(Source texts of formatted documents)
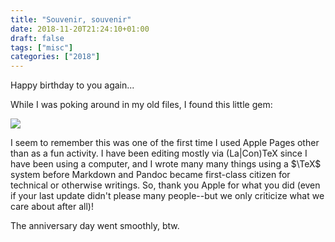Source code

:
 ```yaml
---
title: "Souvenir, souvenir"
date: 2018-11-20T21:24:10+01:00
draft: false
tags: ["misc"]
categories: ["2018"]
---
```

Happy birthday to you again...

<!--more-->

While I was poking around in my old files, I found this little gem:

![](/img/2018-11-20-21-23-44.png)

I seem to remember this was one of the first time I used Apple Pages other than as a fun activity. I have been editing mostly via (La|Con)TeX since I have been using a computer, and I wrote many many things using a $\TeX$ system before Markdown and Pandoc became first-class citizen for technical or otherwise writings. So, thank you Apple for what you did (even if your last update didn't please many people--but we only criticize what we care about after all)!

The anniversary day went smoothly, btw.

_Exercise aim_.
Each line in the records above with "this" must be returned.

_Result of the task_.
While I was poking around in my old files, I found this little gem:
I seem to remember this was one of the first time I used Apple Pages other than as a fun activity. I have been editing mostly via (La|Con)TeX since I have been using a computer, and I wrote many many things using a $\TeX$ system before Markdown and Pandoc became first-class citizen for technical or otherwise writings. So, thank you Apple for what you did (even if your last update didn't please many people--but we only criticize what we care about after all)!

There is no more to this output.